¿Quién iba a hacerlo? Yo no. Comencé a entrar en pánico mientras él continuaba mirándome. Desvié la vista y dije:
-No necesito que me enseñes nada. Ya tengo un maestro.
—¿Y quién es ese maestro? ¿Tu abogado?
-Claro que no -rebatí-. El abogado de mi padre, el señor Serrano, habló conmigo y me comentó acerca de un viejo colega de mi padre. Trabajaron juntos en la empresa por muchos años, su salud fue en declive los últimos años, así que se retiró. Pero el señor Serrano dijo que de todas formas podía acudir a él por consejo si me topaba con algún problema.
-¿Es Joaquín Codoy?
—¿Qué, lo sabes todo? -pregunté sorprendida.
-Es el miembro del equipo de directores que más tiempo trabajó. Construyó la empresa con tu padre y es el único fallándole. Deberías preguntarle lo que necesites lo más pronto posible, porque temo que no estará con nosotros durante mucho tiempo.
-¡Roberto, no le eches la sal a la gente!
-Digo la verdad. Puedes preguntar si no me crees.
-Tendré que visitarlo pronto, entonces —dije, algo molesta. El señor Godoy nos había visitado con regularidad en la residencia Ferreiro. Era un anciano amigable y pacífico, mayor que mi padre por unos años, y me había tratado muy bien; siempre me llevaba regalos, a veces eran Barbies con conjuntos de ropa y a veces libros de cuentos en los que me sumergía.

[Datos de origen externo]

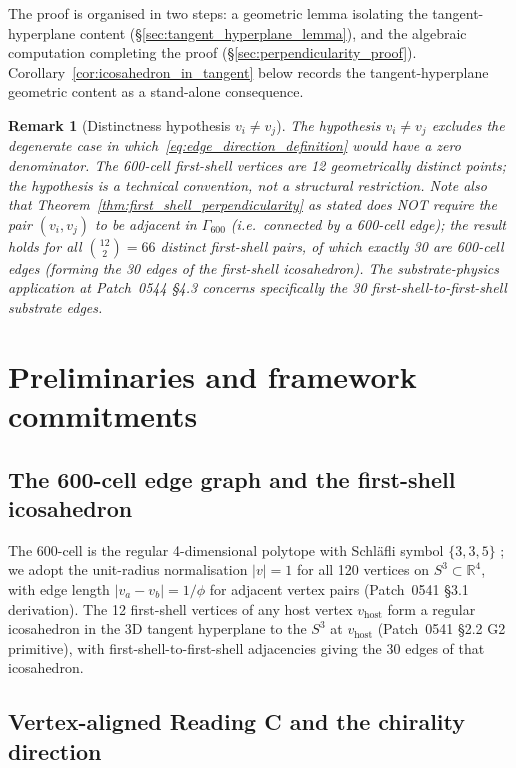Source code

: \documentclass[11pt,letterpaper]{article}
\newtheorem{remark}[theorem]{Remark}
\newcommand{\vhost}{v_{\text{host}}}
\newcommand{\Gsixcell}{\Gamma_{600}}
\newcommand{\Reals}{\mathbb{R}}
\begin{document}
The proof is organised in two steps: a geometric lemma isolating the tangent-hyperplane content (\S\ref{sec:tangent_hyperplane_lemma}), and the algebraic computation completing the proof (\S\ref{sec:perpendicularity_proof}). Corollary~\ref{cor:icosahedron_in_tangent} below records the tangent-hyperplane geometric content as a stand-alone consequence.

\begin{remark}[Distinctness hypothesis $v_i \neq v_j$]\label{rem:distinctness}
The hypothesis $v_i \neq v_j$ excludes the degenerate case in which~\eqref{eq:edge_direction_definition} would have a zero denominator. The 600-cell first-shell vertices are 12 geometrically distinct points; the hypothesis is a technical convention, not a structural restriction. Note also that Theorem~\ref{thm:first_shell_perpendicularity} as stated does NOT require the pair $(v_i, v_j)$ to be adjacent in $\Gsixcell$ (i.e.\ connected by a 600-cell edge); the result holds for all $\binom{12}{2} = 66$ distinct first-shell pairs, of which exactly 30 are 600-cell edges (forming the 30 edges of the first-shell icosahedron). The substrate-physics application at Patch~0544 \S4.3 concerns specifically the 30 first-shell-to-first-shell substrate edges.
\end{remark}

\section{Preliminaries and framework commitments}\label{sec:preliminaries}

\subsection{The 600-cell edge graph and the first-shell icosahedron}\label{sec:first_shell_setup}

The 600-cell is the regular 4-dimensional polytope with Schl{\"a}fli symbol $\{3,3,5\}$ \cite{coxeter1973}; we adopt the unit-radius normalisation $|v|=1$ for all 120 vertices on $S^3 \subset \Reals^4$, with edge length $|v_a - v_b| = 1/\phi$ for adjacent vertex pairs (Patch~0541 \S3.1 derivation). The 12 first-shell vertices of any host vertex $\vhost$ form a regular icosahedron in the 3D tangent hyperplane to the $S^3$ at $\vhost$ (Patch~0541 \S2.2 G2 primitive), with first-shell-to-first-shell adjacencies giving the 30 edges of that icosahedron.

\subsection{Vertex-aligned Reading C and the chirality direction}\label{sec:vertex_aligned_reading_c}
\end{document}

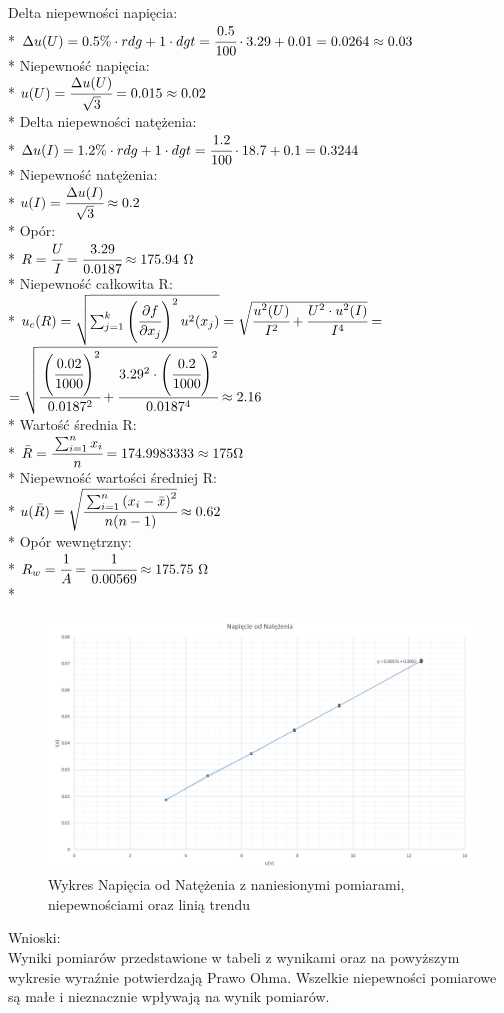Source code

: \documentclass{article}
\begin{document}
\begin{center}
    Delta niepewności napięcia:\\*
    $\Delta u(U)  = 0.5\% \cdot rdg+1 \cdot dgt=\cfrac{0.5}{100} \cdot 3.29 + 0.01=0.0264\approx0.03$\\*
    Niepewność napięcia:\\*
    $u(U)=\cfrac{\Delta u(U)}{\sqrt{3}}=0.015\approx0.02$\\*
    Delta niepewności natężenia:\\* 
    $\Delta u(I) = 1.2\% \cdot rdg+1 \cdot dgt = \cfrac{1.2}{100} \cdot 18.7 +0.1 =0.3244$\\*
    Niepewność natężenia:\\*
    $u(I)= \cfrac{\Delta u(I)}{\sqrt{3}} \approx 0.2$\\*
    Opór:\\* 
    $R=\cfrac{U}{I} = \cfrac{3.29}{0.0187} \approx 175.94 \ \Omega$\\*
    Niepewność całkowita R:\\*
    $u_c (R)=\sqrt{\sum_{j=1}^{k}\left( \cfrac{\partial f}{\partial x_j}\right)^2 u^2 (x_j)}
    =\sqrt{\cfrac{u^2 (U)}{I^2} + \cfrac{U^2 \cdot u^2 (I)}{I^4}}=$
    $= \sqrt{\cfrac{\left(\cfrac{0.02}{1000}\right)^2}{0.0187^2} + \cfrac{3.29^2 \cdot \left(\cfrac{0.2}{1000}\right)^2}{0.0187^4}}\approx 2.16$\\* 
    Wartość średnia R:\\* 
    $\bar{R} = \cfrac{\sum_{i=1}^{n}x_i}{n}=174.9983333 \approx 175\Omega$\\*
    Niepewność wartości średniej R:\\ *
    $u(\bar{R}) = \sqrt{\cfrac{\sum_{i=1}^{n} \left(x_i - \bar{x} \right)^2}{n(n-1)}}\approx 0.62$\\*
    Opór wewnętrzny:\\* 
    $R_w =\cfrac{1}{A}=\cfrac{1}{0.00569} \approx 175.75 \ \Omega$\\*

\end{center}
\newpage
\begin{figure}[h]
    \centering
    \includegraphics[width=\textwidth]{graph2.png}
    \caption{Wykres Napięcia od Natężenia z naniesionymi pomiarami, niepewnościami
     oraz linią trendu}
    \label{fig:mesh1}
\end{figure}
Wnioski:\\
Wyniki pomiarów przedstawione w tabeli z wynikami oraz na powyższym wykresie 
wyraźnie potwierdzają Prawo Ohma. Wszelkie niepewności pomiarowe są małe i 
nieznacznie wpływają na wynik pomiarów. 
\end{document}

Me hundí en una sombra depresiva y cuando alcé la vista, advertí el rostro de Roberto ante el mío.
—¿Qué quieres? —espeté por el susto.
—¿A qué sabe tu bálsamo labial? —preguntó con los ojos brillantes.
Me hice para atrás, temerosa.
—No estoy usando.
—No te creo. Tus labios se ven brillantes —observó y me besó sin advertencia. Lo del bálsamo era sólo una excusa.
El libro de poesía de José Emilio Pacheco quedó apretado entre nuestros pechos, su cubierta de pasta dura e incómoda encajándose en el mío. Mi mano se deslizó por el medio, queriendo alcanzar el libro. Ahí estaba, atrapado entre nosotros, pero no podía tomarlo. Roberto dejó de hacer lo suyo y se quedó mirándome.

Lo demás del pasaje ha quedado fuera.